───── Material to process

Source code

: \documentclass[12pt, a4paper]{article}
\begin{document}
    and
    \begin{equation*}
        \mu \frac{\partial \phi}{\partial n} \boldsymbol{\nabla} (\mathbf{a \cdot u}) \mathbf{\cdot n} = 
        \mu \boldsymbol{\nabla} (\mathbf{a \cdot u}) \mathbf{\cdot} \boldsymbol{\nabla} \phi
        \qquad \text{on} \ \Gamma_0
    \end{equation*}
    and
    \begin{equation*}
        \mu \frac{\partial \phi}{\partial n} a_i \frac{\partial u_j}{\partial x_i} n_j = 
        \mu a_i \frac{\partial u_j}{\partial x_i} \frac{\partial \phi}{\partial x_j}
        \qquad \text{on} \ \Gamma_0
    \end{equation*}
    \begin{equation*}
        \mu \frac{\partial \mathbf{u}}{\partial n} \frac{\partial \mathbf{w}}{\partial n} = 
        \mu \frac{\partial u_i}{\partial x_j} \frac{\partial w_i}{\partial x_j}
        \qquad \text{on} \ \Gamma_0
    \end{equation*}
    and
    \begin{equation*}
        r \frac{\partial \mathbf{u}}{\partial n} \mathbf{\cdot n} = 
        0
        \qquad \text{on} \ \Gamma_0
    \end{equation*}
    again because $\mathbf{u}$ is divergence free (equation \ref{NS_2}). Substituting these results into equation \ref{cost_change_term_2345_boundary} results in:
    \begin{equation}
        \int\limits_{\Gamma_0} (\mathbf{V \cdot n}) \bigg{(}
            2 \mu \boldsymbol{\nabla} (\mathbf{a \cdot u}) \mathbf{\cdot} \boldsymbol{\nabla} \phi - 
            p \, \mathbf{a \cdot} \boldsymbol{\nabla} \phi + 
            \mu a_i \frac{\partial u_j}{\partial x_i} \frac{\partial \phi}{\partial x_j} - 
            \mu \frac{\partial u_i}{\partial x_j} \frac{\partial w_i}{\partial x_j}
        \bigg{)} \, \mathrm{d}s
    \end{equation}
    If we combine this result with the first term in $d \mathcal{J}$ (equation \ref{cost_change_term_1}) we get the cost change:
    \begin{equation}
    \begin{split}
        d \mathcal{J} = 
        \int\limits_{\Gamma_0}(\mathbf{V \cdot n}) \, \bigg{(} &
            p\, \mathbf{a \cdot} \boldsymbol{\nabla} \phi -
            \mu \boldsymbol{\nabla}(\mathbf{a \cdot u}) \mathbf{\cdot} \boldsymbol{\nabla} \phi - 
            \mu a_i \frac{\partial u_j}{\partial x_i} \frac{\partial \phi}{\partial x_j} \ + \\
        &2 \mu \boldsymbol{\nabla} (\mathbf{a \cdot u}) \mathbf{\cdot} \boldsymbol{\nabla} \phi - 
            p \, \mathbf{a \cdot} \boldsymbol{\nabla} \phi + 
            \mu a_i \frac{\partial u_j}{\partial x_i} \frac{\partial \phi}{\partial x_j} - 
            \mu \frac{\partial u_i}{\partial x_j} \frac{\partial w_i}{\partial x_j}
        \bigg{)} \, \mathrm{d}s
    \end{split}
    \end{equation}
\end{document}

──────────

> Work instruction: For the records above, give the number of lines that include the string "mathcal", with nothing added.

> Written reply: 2